--- DATA FOR THIS TASK Enclosed Below ---

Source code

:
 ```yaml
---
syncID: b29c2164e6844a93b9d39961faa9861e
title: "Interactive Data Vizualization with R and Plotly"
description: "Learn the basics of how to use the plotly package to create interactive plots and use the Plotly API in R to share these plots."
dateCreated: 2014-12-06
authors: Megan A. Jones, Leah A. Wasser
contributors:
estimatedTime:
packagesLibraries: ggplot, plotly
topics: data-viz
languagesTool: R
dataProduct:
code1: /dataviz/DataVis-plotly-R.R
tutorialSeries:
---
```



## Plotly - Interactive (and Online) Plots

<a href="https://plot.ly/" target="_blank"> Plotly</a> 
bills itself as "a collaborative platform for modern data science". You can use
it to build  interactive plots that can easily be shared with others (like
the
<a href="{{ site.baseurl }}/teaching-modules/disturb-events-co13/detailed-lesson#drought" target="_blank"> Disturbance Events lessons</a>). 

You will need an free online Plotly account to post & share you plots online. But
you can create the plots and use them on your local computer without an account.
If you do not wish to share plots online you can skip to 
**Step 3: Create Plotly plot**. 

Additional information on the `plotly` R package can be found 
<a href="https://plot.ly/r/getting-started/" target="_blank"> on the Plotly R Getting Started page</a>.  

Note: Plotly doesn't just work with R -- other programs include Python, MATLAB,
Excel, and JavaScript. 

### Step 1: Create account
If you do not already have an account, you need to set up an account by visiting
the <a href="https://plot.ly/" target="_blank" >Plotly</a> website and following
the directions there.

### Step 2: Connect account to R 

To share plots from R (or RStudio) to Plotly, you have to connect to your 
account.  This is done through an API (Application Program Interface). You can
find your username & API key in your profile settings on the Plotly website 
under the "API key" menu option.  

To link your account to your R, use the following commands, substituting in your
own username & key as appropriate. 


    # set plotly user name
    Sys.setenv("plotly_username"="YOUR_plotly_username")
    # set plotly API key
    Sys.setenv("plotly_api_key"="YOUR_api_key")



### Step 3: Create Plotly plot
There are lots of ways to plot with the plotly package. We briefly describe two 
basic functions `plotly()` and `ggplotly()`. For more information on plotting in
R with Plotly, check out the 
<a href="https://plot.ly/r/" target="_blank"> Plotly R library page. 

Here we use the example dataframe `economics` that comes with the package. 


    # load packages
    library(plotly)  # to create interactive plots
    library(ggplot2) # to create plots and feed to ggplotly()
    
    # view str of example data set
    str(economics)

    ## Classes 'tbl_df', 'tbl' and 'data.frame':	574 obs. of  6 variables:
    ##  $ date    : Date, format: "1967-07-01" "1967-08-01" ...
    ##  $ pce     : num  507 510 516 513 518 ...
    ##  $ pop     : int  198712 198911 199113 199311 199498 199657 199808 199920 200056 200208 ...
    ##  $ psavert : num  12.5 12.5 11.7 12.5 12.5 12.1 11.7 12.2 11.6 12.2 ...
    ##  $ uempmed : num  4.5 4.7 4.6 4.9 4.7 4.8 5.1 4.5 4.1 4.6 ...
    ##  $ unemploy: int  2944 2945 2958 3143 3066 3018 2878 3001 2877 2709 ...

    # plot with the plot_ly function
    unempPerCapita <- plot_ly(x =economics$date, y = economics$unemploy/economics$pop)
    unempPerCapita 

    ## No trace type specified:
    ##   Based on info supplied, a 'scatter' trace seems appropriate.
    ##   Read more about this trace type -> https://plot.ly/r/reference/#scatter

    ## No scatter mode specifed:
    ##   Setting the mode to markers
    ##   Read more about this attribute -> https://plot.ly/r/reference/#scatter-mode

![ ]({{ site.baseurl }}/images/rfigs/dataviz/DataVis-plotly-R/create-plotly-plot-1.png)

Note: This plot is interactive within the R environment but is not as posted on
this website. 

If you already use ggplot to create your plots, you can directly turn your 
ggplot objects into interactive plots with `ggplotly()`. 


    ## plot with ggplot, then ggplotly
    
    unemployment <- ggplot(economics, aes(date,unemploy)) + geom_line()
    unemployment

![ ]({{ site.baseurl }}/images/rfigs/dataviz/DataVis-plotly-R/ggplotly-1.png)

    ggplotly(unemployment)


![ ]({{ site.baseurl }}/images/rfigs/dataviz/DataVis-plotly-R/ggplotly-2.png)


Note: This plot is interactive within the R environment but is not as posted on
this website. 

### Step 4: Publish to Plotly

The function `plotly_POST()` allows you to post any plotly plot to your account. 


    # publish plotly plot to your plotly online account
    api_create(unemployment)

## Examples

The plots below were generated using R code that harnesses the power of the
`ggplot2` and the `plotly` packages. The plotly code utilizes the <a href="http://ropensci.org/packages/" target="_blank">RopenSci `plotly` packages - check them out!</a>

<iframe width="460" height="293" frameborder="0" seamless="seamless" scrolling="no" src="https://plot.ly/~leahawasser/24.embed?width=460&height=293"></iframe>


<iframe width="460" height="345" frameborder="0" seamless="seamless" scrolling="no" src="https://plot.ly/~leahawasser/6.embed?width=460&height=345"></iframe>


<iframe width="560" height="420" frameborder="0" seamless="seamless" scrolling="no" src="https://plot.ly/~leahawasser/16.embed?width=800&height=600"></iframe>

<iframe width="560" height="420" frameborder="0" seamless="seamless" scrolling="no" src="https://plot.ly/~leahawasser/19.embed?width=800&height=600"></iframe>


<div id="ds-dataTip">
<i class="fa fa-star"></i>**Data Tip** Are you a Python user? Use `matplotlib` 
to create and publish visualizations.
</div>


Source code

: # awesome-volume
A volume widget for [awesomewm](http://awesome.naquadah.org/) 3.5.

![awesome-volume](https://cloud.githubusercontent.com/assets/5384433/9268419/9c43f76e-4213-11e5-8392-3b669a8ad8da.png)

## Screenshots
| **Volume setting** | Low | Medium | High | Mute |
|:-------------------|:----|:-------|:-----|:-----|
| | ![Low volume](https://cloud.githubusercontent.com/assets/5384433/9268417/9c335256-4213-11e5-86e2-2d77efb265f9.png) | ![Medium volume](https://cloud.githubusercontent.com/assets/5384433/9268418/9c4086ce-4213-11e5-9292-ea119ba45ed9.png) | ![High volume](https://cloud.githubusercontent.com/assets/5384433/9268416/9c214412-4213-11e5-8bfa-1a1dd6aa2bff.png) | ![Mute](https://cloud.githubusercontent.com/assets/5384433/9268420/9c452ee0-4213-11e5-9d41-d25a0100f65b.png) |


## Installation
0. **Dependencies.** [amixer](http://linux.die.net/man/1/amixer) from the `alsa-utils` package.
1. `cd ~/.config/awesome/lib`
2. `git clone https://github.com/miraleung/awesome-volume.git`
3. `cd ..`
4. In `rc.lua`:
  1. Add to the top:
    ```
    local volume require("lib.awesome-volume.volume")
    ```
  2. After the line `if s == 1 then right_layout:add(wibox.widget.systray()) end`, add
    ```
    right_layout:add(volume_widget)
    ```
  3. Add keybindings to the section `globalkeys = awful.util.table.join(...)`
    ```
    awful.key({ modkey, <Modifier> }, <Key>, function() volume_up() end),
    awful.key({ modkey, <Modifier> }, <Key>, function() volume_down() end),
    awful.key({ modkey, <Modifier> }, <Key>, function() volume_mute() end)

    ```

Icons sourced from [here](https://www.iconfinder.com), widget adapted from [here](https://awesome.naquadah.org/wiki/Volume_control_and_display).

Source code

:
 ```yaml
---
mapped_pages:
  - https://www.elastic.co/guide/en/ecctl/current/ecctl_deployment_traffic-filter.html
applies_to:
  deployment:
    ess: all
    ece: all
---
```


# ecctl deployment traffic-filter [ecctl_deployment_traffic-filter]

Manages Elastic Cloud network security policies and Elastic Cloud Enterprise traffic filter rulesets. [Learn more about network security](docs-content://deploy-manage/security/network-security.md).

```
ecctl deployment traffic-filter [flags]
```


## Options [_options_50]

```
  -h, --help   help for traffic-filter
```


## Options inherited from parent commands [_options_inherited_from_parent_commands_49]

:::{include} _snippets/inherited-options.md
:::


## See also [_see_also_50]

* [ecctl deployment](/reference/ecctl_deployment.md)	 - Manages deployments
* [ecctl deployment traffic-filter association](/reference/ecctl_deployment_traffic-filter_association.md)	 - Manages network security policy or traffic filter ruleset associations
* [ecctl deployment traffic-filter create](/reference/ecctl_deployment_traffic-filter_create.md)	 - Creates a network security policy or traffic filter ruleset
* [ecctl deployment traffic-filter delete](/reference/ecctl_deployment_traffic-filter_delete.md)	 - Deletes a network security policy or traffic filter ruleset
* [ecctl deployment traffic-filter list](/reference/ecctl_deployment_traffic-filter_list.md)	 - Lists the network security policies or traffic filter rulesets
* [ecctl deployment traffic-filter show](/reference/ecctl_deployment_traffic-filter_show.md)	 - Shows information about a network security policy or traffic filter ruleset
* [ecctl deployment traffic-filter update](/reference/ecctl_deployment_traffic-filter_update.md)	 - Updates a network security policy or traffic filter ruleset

--- End of Enclosed DATA FOR THIS TASK ---

BRIEF:
Using the entries shown above, reproduce verbatim the lines from the line bearing "If you already" to the line bearing "The plots below", inclusive.

RESULT OF THE TASK:
If you already use ggplot to create your plots, you can directly turn your 
ggplot objects into interactive plots with `ggplotly()`. 


    ## plot with ggplot, then ggplotly
    
    unemployment <- ggplot(economics, aes(date,unemploy)) + geom_line()
    unemployment

![ ]({{ site.baseurl }}/images/rfigs/dataviz/DataVis-plotly-R/ggplotly-1.png)

    ggplotly(unemployment)


![ ]({{ site.baseurl }}/images/rfigs/dataviz/DataVis-plotly-R/ggplotly-2.png)


Note: This plot is interactive within the R environment but is not as posted on
this website. 

### Step 4: Publish to Plotly

The function `plotly_POST()` allows you to post any plotly plot to your account. 


    # publish plotly plot to your plotly online account
    api_create(unemployment)

## Examples

The plots below were generated using R code that harnesses the power of the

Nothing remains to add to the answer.